Politics, Death, and Morality in US Foreign Policy
http://www.airpower.maxwell.af.mil/airchronicles





I also find the argument bemoaning the "huge military losses" in the current Iraq war to be false.
An argument which is, of course, a liberal distortion of the truth.

The last time I looked, there was a total of 1550 dead American soldiers in Iraq, which doesn't even deduct the number of non-combat deaths from that number, due to car accidents, suicides, etc.
I also hasten to add that the confict in Iraq began on March 20, 2003, over two years ago.

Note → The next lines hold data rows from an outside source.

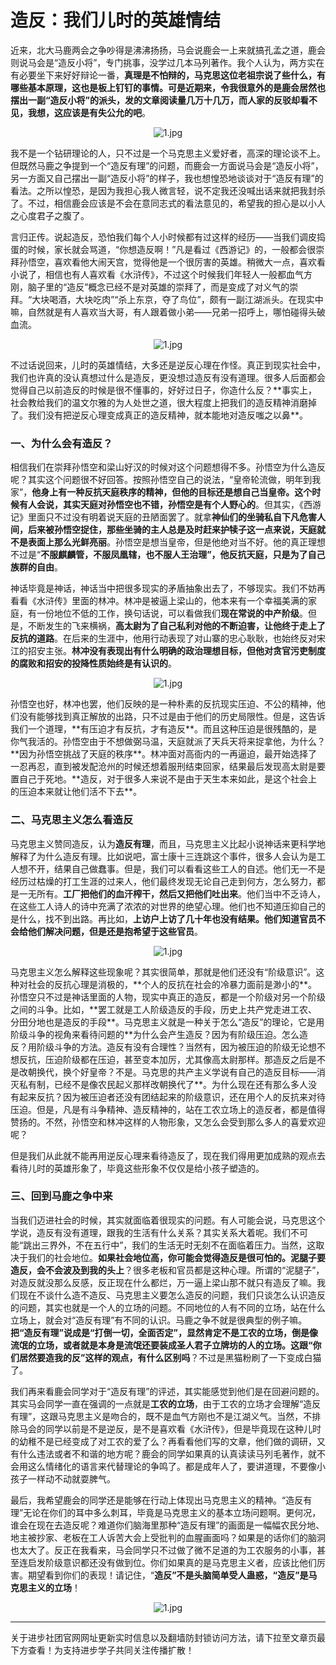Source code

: # 造反：我们儿时的英雄情结

近来，北大马鹿两会之争吵得是沸沸扬扬，马会说鹿会一上来就搞孔孟之道，鹿会则说马会是“造反小将”，专门挑事，没学过几本马列著作。我个人认为，两方实在有必要坐下来好好辩论一番，**真理是不怕辩的，马克思这位老祖宗说了些什么，有哪些基本原理，这也是板上钉钉的事情。可是近期来，令我很意外的是鹿会居然也摆出一副“造反小将”的派头，发的文章阅读量几万十几万，而人家的反驳却看不见，我想，这应该是有失公允的吧**。
<p align="center"><img src="https://i.loli.net/2019/01/11/5c381633e25ad.png" alt="1.jpg" title="1.jpg" /></p>
我不是一个钻研理论的人，只不过是一个马克思主义爱好者，高深的理论谈不上。但既然马鹿之争提到一个“造反有理”的问题，而鹿会一方面说马会是“造反小将”，另一方面又自己摆出一副“造反小将”的样子，我也想惶恐地谈谈对于“造反有理”的看法。之所以惶恐，是因为我担心我人微言轻，说不定我还没喊出话来就把我封杀了。不过，相信鹿会应该是不会在意同志式的看法意见的，希望我的担心是以小人之心度君子之腹了。

言归正传。说起造反，恐怕我们每个人小时候都有过这样的经历——当我们调皮捣蛋的时候，家长就会骂道，“你想造反啊！”凡是看过《西游记》的，一般都会很崇拜孙悟空，喜欢看他大闹天宫，觉得他是一个很厉害的英雄。稍微大一点，喜欢看小说了，相信也有人喜欢看《水浒传》，不过这个时候我们年轻人一般都血气方刚，脑子里的“造反”概念已经不是对英雄的崇拜了，而是变成了对义气的崇拜。“大块喝酒，大块吃肉”“杀上东京，夺了鸟位”，颇有一副江湖派头。在现实中嘛，自然就是有人喜欢当大哥，有人跟着做小弟——兄弟一招呼上，哪怕碰得头破血流。
<p align="center"><img src="https://i.loli.net/2019/01/11/5c381721ca7d3.png" alt="1.jpg" title="1.jpg" /></p>
不过话说回来，儿时的英雄情结，大多还是逆反心理在作怪。真正到现实社会中，我们也许真的没认真想过什么是造反，更没想过造反有没有道理。很多人后面都会觉得自己以前造反的时候是很不懂事的，好好过日子，你造什么反？**事实上，社会教给我们的温文尔雅的为人处世之道，很大程度上把我们的造反精神消磨掉了。我们没有把逆反心理变成真正的造反精神，就本能地对造反嗤之以鼻**。


### 一、为什么会有造反？

相信我们在崇拜孙悟空和梁山好汉的时候对这个问题想得不多。孙悟空为什么造反呢？其实这个问题很不好回答。按照孙悟空自己的说法，“皇帝轮流做，明年到我家”，**他身上有一种反抗天庭秩序的精神，但他的目标还是想自己当皇帝。这个时候有人会说，其实天庭对孙悟空也不错，孙悟空是有个人野心的**。但其实，《西游记》里面只不过没有明着说天庭的丑陋面罢了。就拿**神仙们的坐骑私自下凡危害人间，后来被孙悟空捉住，那些坐骑的主人总是及时赶来护犊子这一点来说，天庭就不是表面上那么光鲜亮丽**。孙悟空是想当皇帝，但是他绝对当不好。他的真正理想不过是“**不服麒麟管，不服凤凰辖，也不服人王治理”，他反抗天庭，只是为了自己族群的自由**。


神话毕竟是神话，神话当中把很多现实的矛盾抽象出去了，不够现实。我们不妨再看看《水浒传》里面的林冲。林冲是被逼上梁山的，他本来有一个幸福美满的家庭，有一份地位不低的工作，换句话说，可以看做我们**现在常说的中产阶级**。但是，不断发生的飞来横祸，**高太尉为了自己私利对他的不断迫害，让他终于走上了反抗的道路**。在后来的生涯中，他用行动表现了对山寨的忠心耿耿，也始终反对宋江的招安主张。**林冲没有表现出有什么明确的政治理想目标，但他对贪官污吏制度的腐败和招安的投降性质始终是有认识的**。
<p align="center"><img src="https://i.loli.net/2019/01/11/5c381767a430c.png" alt="1.jpg" title="1.jpg" /></p>
孙悟空也好，林冲也罢，他们反映的是一种朴素的反抗现实压迫、不公的精神，他们没有能够找到真正解放的出路，只不过是由于他们的历史局限性。但是，这告诉我们一个道理，**有压迫才有反抗，才有造反**。而且这种压迫是很残酷的，是你气我活的。孙悟空由于不想做弼马温，天庭就派了天兵天将来捉拿他，为什么？**因为孙悟空挑战了天庭的秩序**。林冲面对高衙内的一再逼迫，最开始选择了一忍再忍，直到被发配沧州的时候还想着服刑结束回家，结果最后发现高太尉是要置自己于死地。**造反，对于很多人来说不是由于天生本来如此，是这个社会上的压迫本来就让他们活不下去**。


### 二、马克思主义怎么看造反

马克思主义赞同造反，认为**造反有理**，而且，马克思主义比起小说神话来更科学地解释了为什么造反有理。比如说吧，富士康十三连跳这个事件，很多人会认为是工人想不开，结果自己做蠢事。但是，我们可以看看这些工人的自述。他们无一不是经历过枯燥的打工生涯的过来人，他们最终发现无论自己走到何方，怎么努力，都是一无所有。**工厂把他们的血汗榨干，然后又把他们吐出来**。他们当中不乏诗人，在这些工人诗人的诗中充满了浓浓的对世界的绝望心理。他们也不知道压抑自己的是什么，找不到出路。再比如，**上访户上访了几十年也没有结果。他们知道官员不会给他们解决问题，但是还是抱希望于这些官员**。
<p align="center"><img src="https://i.loli.net/2019/01/11/5c381ed6df511.png" alt="1.jpg" title="1.jpg" /></p>
马克思主义怎么解释这些现象呢？其实很简单，那就是他们还没有“阶级意识”。这种对社会的反抗心理是消极的，**个人的反抗在社会的冷暴力面前是渺小的**。孙悟空只不过是神话里面的人物，现实中真正的造反，都是一个阶级对另一个阶级之间的斗争。比如，**罢工就是工人阶级造反的手段，历史上共产党走进工农、分田分地也是造反的手段**。马克思主义就是一种关于怎么“造反”的理论，它是用阶级斗争的视角来看待问题的**为什么会产生造反？因为有阶级压迫。怎么造反？用阶级斗争的方法。造反有没有合理性？当然有，因为被压迫的阶级无论想不想反抗，压迫阶级都在压迫，甚至变本加厉，尤其像高太尉那样。那造反之后是不是改朝换代，换个好皇帝？不是。马克思的共产主义学说有自己的造反目标——消灭私有制，已经不是像农民起义那样改朝换代了**。为什么现在还有那么多人没有起来反抗？因为被压迫者还没有团结起来的阶级意识，还在用个人的反抗来对待压迫。但是，凡是有斗争精神、造反精神的，站在工农立场上的造反者，都是值得赞扬的。不然，孙悟空和林冲这样的人物形象，又怎么会受到那么多人的喜爱欢迎呢？

但是我们从此就不能再用逆反心理来看待造反了，现在我们得用更加成熟的观点去看待儿时的英雄形象了，毕竟这些形象不仅仅是给小孩子塑造的。


### 三、回到马鹿之争中来

当我们迈进社会的时候，其实就面临着很现实的问题。有人可能会说，马克思这个学说，造反有没有道理，跟我的生活有什么关系？其实关系大着呢。我们不可能“跳出三界外，不在五行中”，我们的生活无时无刻不在面临着压力。当然，这取决于我们的社会地位。**如果社会地位高，你可能会觉得造反是很可怕的。泥腿子要造反，会不会波及到我的头上**？很多老板和官员都是这种心理。所谓的“泥腿子”，对造反就没那么反感，反正现在什么都烂，万一逼上梁山那不就只有造反了嘛。我们现在不谈什么造不造反、马克思主义要怎么造反的问题，我们只谈怎么认识造反的问题，其实也就是一个人的立场的问题。不同地位的人有不同的立场，站在什么立场上，就会对“造反有理”有不同的认识。马鹿之争不就是很典型的例子嘛。**把“造反有理”说成是“打倒一切，全面否定”，显然肯定不是工农的立场，倒是像流氓的立场，或者就是本身是流氓还要装成圣人君子立牌坊的人的立场。这跟“你们居然要造我的反”这样的观点，有什么区别吗**？不过是黑猫粉刷了一下变成白猫了。

我们再来看鹿会同学对于“造反有理”的评述，其实能感觉到他们是在回避问题的。其实马会同学一直在强调的一点就是**工农的立场**，由于工农的立场才会理解“造反有理”，这跟马克思主义是吻合的，既不是血气方刚也不是江湖义气。当然，不排除马会的同学以前是不是逆反，是不是喜欢看《水浒传》，但是毕竟现在这种儿时的幼稚不是已经变成了对工农的爱了么？再看看他们写的文章，他们做的调研，又有什么违法或者不和谐的地方呢？鹿会的同学如果真的认真读读马列毛著作，就不会用这么情绪化的语言来代替理论的争鸣了。都是成年人了，要讲道理，不要像小孩子一样动不动就耍脾气。

最后，我希望鹿会的同学还是能够在行动上体现出马克思主义的精神。“造反有理”无论在你们的耳中多么刺耳，毕竟是马克思主义的基本立场问题啊。更何况，谁会在现在去造反呢？难道你们脑海里那种“造反有理”的画面是一幅幅农民分地、地主被抄家、老板在工人诉苦大会上受批判的血腥画面吗？如果是的话你们的脑洞也太大了。反正在我看来，马会同学只不过做了微不足道的为工农服务的小事，甚至连启发阶级意识都还没有做到位。你们如果真的是马克思主义者，应该比他们厉害。期望看到你们的表现！请记住，“**造反”不是头脑简单受人蛊惑，“造反”是马克思主义的立场**！
<p align="center"><img src="https://i.loli.net/2019/01/11/5c3817ea5c34d.png" alt="1.jpg" title="1.jpg" /></p>

---
关于进步社团官网网址更新实时信息以及翻墙防封锁访问方法，请下拉至文章页最下方查看！为支持进步学子共同关注传播扩散！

For an occupation force of roughly 130,000 U.S. soldiers for a period of over two years, patrolling a country about the size of California and New Jersey combined, with a native population of roughly 25 million Iraqis, I don't consider 1550 deaths in two years to be overly large.

Especially considering the long-term good for the Iraqis, for the Arab region, and for the world that a democratic Iraq will result in.




As I've argued elsewhere, the losses are not unheard of levels. 1500 out of an average 150,000 troops in Iraq over most of the 2-year occupation of Iraq (recently reduced) comes out to about 0.01, or a 1 % ratio of soldier deaths in Iraq.
And again, that's not even deducting accident and suicide deaths from actual combat deaths.

The two-year total would be equivalent to about 5 to 6 days of combat in WW II (where an average 214 soldiers a day were dying).






Another link to an Editor and Publisher editorial (and their reader responses) to media coverage and attempts to either report or distort (depending on one's perspective) the combat deaths, suicides, accidents, etc. :

http://www.fpp.co.uk/online/03/07/Editor250703.html


One response in particular:

Quote:

Some claim that the "non-combat" death rate is little different than what you find in the usual "peacetime" Army.
I've found Department of Defense statistics ("Mortality Trends Among Active Duty Personnel, 1992-2001," MSMR Volume 09, Number 01, January 2003) which cite a peacetime mortality rate of 57.38 soldiers per 100,000 per year, all services.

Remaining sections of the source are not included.